=== Task instructions ===
I'd like an exact copy of every line from the start of the entries below through the line containing "owner, voter1, voter2, voter3, voter4", please.

Data extracted from a collection
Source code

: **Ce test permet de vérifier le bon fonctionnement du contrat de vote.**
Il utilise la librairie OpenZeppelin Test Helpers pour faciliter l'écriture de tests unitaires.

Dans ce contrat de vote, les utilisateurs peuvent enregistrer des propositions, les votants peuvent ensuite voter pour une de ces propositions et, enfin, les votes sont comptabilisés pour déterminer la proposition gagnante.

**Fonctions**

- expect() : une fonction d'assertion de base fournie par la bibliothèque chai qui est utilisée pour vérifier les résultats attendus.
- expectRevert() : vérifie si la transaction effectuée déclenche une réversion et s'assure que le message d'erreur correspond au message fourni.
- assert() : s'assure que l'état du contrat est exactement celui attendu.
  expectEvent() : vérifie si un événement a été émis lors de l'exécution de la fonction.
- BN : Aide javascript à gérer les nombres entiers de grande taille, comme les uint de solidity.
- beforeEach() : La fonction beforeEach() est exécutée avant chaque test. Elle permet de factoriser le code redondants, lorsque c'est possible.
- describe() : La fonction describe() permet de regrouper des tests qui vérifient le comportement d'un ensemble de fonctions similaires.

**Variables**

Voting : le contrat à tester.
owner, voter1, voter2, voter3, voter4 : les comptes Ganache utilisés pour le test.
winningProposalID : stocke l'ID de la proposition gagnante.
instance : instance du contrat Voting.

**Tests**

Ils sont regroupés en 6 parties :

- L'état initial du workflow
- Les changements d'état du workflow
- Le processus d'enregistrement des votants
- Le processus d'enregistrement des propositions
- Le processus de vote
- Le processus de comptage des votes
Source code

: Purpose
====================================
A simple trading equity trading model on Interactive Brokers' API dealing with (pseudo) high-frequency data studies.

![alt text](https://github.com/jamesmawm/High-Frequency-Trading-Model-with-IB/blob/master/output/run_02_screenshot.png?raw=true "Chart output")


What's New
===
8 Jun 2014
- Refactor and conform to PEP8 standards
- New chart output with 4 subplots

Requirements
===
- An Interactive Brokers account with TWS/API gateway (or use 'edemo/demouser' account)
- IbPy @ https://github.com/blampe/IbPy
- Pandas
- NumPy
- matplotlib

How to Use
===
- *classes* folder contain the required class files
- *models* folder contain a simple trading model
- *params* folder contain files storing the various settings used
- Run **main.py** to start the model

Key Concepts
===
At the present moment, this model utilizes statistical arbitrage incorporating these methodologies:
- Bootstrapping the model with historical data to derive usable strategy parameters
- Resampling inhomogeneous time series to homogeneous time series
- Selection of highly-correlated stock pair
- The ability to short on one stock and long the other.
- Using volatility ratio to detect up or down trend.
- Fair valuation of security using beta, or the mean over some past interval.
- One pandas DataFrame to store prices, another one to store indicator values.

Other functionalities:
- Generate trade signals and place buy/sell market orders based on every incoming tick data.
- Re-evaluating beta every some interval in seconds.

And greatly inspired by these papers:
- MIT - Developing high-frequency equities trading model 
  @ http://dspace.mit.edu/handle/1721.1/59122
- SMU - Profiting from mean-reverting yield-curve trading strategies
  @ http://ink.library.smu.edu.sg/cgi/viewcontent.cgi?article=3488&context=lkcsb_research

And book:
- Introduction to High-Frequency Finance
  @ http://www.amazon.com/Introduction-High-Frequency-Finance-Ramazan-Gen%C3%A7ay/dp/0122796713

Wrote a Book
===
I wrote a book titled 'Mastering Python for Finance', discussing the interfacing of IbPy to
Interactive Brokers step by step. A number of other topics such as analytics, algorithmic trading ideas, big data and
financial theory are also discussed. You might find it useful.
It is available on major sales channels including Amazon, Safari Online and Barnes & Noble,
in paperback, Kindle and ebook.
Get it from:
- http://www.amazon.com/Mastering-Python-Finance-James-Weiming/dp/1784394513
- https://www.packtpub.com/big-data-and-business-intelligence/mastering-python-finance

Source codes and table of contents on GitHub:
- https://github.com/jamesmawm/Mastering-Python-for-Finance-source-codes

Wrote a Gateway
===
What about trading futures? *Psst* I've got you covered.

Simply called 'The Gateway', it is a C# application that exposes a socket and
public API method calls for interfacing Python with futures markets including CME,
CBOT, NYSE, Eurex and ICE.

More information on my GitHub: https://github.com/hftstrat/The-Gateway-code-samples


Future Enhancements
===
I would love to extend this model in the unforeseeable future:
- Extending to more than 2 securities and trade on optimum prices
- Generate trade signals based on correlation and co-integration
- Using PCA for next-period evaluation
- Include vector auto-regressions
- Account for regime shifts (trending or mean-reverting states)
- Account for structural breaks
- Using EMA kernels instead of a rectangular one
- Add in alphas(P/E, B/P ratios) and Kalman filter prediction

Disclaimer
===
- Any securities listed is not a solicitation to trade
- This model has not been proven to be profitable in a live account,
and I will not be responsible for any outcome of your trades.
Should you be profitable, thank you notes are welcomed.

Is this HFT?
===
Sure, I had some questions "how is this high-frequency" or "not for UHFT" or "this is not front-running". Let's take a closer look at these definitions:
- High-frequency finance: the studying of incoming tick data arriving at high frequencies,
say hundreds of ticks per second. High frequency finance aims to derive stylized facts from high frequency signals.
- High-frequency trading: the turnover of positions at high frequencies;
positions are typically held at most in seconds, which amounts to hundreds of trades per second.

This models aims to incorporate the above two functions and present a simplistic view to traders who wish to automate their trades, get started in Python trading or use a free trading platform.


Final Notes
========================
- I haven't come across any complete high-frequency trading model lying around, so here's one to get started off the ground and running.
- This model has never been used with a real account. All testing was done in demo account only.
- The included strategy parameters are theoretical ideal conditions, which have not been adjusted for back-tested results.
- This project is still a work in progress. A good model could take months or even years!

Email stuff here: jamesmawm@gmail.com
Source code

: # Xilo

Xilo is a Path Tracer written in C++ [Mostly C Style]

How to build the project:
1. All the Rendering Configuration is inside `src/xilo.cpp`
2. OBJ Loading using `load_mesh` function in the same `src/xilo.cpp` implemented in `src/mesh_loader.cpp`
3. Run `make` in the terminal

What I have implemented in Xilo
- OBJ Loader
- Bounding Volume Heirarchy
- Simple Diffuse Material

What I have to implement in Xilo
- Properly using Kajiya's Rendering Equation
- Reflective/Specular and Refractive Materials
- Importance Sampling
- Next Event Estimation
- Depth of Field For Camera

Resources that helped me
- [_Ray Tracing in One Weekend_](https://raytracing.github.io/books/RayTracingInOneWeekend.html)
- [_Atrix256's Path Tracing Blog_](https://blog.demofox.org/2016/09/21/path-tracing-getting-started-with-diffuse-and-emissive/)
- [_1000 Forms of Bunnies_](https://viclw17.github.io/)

=== Expected answer ===
Source code

: **Ce test permet de vérifier le bon fonctionnement du contrat de vote.**
Il utilise la librairie OpenZeppelin Test Helpers pour faciliter l'écriture de tests unitaires.

Dans ce contrat de vote, les utilisateurs peuvent enregistrer des propositions, les votants peuvent ensuite voter pour une de ces propositions et, enfin, les votes sont comptabilisés pour déterminer la proposition gagnante.

**Fonctions**

- expect() : une fonction d'assertion de base fournie par la bibliothèque chai qui est utilisée pour vérifier les résultats attendus.
- expectRevert() : vérifie si la transaction effectuée déclenche une réversion et s'assure que le message d'erreur correspond au message fourni.
- assert() : s'assure que l'état du contrat est exactement celui attendu.
  expectEvent() : vérifie si un événement a été émis lors de l'exécution de la fonction.
- BN : Aide javascript à gérer les nombres entiers de grande taille, comme les uint de solidity.
- beforeEach() : La fonction beforeEach() est exécutée avant chaque test. Elle permet de factoriser le code redondants, lorsque c'est possible.
- describe() : La fonction describe() permet de regrouper des tests qui vérifient le comportement d'un ensemble de fonctions similaires.

**Variables**

Voting : le contrat à tester.
owner, voter1, voter2, voter3, voter4 : les comptes Ganache utilisés pour le test.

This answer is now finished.